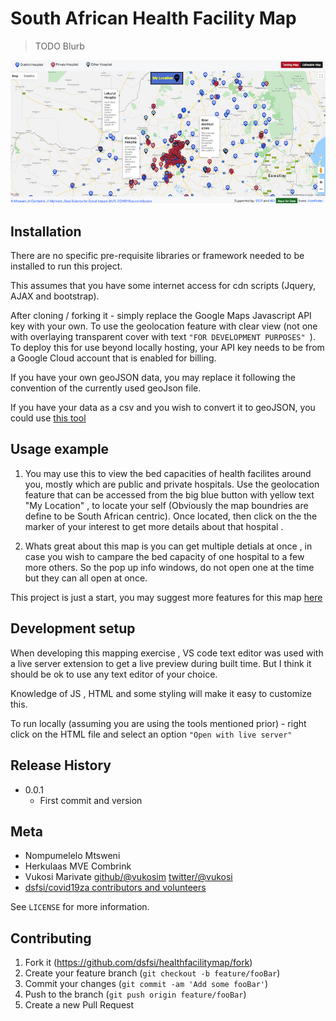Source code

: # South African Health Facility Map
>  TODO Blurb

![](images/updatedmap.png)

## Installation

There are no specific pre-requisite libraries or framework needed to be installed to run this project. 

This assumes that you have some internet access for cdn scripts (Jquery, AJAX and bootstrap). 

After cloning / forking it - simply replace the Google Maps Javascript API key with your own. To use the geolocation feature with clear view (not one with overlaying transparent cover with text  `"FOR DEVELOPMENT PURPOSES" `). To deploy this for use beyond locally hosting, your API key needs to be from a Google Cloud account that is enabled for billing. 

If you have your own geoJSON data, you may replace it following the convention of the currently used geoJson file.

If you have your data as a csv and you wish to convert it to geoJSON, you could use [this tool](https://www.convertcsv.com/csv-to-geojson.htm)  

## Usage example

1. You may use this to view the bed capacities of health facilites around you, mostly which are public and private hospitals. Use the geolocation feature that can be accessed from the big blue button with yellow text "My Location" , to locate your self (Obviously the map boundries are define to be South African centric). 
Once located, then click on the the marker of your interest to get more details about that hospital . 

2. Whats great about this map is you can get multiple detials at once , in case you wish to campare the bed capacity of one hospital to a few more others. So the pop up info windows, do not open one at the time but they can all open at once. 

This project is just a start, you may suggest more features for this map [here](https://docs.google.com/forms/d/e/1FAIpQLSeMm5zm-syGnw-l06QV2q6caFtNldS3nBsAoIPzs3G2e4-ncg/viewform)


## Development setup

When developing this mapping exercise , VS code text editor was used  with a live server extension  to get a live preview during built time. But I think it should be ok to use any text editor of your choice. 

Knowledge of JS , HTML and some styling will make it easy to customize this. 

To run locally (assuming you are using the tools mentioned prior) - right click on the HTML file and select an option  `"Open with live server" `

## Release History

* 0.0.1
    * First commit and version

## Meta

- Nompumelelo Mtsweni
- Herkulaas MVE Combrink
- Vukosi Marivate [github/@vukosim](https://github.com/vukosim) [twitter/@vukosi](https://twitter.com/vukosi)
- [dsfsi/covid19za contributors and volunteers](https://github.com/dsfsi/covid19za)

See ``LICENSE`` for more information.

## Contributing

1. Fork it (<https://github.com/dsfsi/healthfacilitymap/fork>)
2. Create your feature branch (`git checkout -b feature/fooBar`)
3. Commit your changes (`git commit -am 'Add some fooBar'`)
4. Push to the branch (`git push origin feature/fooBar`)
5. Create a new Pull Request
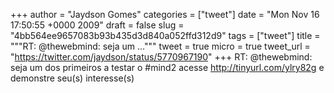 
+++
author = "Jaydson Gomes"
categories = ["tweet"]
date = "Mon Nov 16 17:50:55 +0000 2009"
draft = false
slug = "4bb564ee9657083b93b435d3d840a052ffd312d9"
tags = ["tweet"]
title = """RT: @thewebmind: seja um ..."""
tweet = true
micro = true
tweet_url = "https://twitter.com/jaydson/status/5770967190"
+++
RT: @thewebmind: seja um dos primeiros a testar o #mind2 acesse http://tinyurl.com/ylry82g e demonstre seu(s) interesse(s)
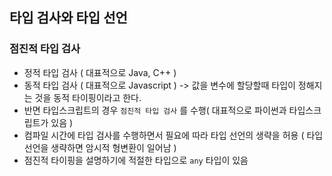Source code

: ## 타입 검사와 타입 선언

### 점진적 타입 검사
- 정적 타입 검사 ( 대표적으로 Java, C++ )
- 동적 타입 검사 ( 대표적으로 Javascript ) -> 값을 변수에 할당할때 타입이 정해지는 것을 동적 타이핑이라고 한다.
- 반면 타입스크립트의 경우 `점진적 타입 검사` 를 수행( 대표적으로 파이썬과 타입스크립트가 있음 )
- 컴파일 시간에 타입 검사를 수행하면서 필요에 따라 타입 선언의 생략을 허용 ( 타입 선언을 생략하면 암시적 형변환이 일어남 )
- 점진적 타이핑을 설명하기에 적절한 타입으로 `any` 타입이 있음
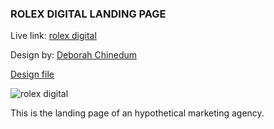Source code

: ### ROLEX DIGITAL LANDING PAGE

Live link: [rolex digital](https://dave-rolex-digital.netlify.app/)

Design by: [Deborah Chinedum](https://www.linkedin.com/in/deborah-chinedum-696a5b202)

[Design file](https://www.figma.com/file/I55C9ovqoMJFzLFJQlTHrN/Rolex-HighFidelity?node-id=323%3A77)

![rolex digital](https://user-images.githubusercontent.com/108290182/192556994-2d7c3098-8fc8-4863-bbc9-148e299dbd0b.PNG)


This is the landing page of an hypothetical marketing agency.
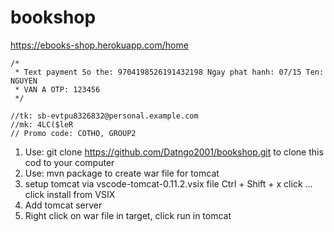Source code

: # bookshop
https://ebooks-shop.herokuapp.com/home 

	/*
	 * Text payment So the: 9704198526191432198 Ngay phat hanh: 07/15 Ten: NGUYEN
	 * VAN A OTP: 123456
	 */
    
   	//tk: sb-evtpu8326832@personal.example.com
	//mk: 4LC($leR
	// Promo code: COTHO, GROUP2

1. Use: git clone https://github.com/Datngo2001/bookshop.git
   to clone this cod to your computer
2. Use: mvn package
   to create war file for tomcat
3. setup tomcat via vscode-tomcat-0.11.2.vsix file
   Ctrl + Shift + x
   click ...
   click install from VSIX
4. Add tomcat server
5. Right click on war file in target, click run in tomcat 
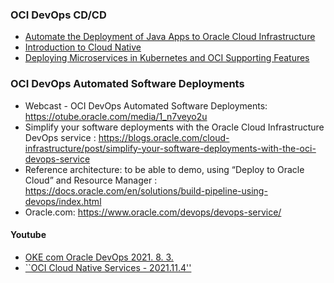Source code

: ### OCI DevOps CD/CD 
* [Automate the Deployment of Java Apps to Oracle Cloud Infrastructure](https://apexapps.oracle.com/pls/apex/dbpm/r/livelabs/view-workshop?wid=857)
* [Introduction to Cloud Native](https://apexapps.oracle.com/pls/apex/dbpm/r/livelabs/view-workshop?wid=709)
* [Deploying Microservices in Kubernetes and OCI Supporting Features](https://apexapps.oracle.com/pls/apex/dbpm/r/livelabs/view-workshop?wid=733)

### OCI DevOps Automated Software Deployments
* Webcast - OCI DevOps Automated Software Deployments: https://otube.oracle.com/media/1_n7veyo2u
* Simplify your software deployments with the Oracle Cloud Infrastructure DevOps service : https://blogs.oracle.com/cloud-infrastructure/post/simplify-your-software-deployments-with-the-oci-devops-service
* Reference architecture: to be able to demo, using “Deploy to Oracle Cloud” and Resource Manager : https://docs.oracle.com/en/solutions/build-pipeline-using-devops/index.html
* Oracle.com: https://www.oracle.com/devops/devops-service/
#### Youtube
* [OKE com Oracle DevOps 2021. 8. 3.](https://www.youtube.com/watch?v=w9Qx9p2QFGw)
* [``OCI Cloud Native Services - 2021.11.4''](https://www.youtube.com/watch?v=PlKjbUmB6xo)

--

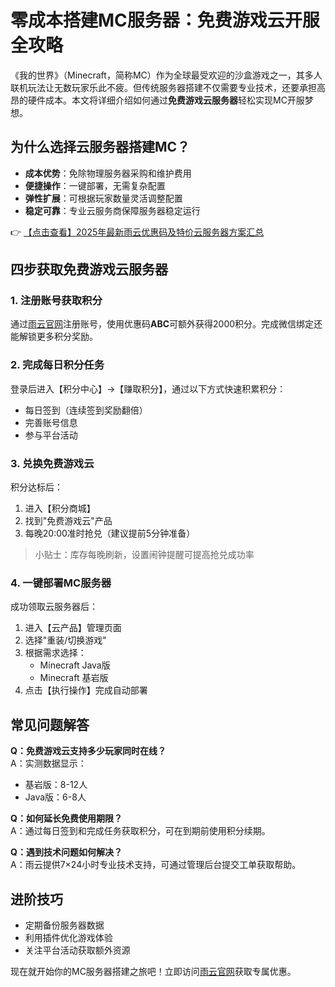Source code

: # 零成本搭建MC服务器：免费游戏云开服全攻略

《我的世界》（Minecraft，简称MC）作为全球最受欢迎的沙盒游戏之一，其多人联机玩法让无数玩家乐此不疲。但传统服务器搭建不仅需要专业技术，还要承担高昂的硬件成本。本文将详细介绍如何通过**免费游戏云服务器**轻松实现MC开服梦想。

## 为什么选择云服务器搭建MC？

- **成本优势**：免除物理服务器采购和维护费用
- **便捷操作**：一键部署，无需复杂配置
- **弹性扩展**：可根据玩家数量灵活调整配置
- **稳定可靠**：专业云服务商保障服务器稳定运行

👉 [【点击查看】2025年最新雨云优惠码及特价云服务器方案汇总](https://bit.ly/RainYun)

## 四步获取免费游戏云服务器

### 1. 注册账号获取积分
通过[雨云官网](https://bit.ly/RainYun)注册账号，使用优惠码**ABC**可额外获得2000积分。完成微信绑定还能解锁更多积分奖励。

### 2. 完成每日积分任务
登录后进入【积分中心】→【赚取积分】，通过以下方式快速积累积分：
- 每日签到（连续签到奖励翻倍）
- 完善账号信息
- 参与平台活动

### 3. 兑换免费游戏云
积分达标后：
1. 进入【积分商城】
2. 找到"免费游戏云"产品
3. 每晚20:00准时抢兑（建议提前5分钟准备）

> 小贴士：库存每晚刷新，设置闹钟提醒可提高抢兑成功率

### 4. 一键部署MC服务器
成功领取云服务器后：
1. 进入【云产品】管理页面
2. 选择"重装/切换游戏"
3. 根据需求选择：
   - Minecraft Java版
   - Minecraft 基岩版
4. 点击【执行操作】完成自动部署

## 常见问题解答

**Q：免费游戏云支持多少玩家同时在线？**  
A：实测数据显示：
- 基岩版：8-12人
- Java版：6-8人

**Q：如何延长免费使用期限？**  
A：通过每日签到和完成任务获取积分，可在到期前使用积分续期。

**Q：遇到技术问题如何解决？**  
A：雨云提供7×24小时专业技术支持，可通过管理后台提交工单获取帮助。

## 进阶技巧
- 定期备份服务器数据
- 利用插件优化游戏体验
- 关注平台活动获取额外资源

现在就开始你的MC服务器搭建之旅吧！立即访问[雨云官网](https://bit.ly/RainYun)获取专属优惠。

* * *

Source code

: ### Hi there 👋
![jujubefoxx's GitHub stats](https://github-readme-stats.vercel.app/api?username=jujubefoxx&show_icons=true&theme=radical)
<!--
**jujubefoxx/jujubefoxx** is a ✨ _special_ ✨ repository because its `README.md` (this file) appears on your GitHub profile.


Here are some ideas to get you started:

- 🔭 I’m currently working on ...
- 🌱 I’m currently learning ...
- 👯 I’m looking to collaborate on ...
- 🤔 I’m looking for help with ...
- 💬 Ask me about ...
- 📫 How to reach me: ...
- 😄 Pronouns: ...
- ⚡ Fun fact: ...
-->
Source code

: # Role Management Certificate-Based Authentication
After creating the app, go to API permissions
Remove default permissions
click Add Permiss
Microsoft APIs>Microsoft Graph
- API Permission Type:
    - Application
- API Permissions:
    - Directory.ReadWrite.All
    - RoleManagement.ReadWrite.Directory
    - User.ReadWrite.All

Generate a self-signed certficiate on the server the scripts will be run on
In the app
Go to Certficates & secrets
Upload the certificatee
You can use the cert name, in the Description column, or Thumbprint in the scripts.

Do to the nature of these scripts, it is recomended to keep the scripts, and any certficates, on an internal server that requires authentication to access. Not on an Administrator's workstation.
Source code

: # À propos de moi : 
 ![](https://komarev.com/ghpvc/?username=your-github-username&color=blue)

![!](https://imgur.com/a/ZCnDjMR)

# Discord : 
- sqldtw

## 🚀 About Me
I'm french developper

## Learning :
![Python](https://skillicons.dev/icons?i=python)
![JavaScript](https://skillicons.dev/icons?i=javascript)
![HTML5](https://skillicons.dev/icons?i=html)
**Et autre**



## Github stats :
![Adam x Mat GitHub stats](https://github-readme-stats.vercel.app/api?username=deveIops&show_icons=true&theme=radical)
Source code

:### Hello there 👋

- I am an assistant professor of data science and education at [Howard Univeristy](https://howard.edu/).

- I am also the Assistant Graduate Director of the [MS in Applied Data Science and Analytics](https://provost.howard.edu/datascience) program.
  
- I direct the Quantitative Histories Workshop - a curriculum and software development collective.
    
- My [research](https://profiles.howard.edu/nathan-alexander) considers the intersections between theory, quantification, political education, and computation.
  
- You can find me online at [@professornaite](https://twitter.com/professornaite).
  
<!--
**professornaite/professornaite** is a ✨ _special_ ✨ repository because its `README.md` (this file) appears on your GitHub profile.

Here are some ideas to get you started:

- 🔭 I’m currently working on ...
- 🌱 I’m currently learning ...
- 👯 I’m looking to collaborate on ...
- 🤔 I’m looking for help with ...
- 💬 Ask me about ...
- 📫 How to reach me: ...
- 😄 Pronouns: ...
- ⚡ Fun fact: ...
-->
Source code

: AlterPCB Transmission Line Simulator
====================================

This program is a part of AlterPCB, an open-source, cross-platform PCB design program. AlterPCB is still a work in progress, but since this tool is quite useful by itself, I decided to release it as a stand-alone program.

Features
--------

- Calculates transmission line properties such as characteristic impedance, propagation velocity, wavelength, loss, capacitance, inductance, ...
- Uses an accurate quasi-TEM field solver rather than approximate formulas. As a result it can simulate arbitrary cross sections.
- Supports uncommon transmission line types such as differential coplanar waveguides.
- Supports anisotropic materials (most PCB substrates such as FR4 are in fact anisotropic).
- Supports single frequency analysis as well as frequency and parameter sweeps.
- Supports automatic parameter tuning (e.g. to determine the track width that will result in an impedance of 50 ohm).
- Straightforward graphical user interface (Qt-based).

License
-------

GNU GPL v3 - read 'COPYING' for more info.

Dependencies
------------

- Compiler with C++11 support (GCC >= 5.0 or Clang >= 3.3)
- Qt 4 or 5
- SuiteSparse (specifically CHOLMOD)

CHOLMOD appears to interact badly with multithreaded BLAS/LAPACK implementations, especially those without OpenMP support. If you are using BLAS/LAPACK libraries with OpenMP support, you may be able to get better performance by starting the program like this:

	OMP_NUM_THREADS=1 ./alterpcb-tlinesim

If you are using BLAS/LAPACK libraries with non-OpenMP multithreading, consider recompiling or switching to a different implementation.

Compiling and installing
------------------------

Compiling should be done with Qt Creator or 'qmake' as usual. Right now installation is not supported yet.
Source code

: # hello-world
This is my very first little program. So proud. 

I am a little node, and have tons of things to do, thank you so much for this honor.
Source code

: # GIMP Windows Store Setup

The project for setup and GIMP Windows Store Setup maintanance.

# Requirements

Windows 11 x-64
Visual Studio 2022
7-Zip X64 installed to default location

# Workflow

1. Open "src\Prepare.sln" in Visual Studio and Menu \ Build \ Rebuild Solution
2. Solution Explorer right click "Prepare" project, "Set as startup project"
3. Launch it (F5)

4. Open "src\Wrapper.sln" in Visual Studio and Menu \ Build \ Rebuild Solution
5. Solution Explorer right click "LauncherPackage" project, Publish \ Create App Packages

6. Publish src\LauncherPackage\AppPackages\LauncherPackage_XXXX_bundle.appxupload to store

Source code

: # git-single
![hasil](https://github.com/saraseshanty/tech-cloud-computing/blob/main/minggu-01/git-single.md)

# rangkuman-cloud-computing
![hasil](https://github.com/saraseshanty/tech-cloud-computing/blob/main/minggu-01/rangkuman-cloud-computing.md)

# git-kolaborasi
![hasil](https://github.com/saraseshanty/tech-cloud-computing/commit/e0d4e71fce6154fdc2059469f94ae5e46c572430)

◆ ABOUT THIS TASK
Out of the preceding entries, pull each line that contains the word "installed".

◆ EXERCISE OUTPUT
There are no specific pre-requisite libraries or framework needed to be installed to run this project. 
7-Zip X64 installed to default location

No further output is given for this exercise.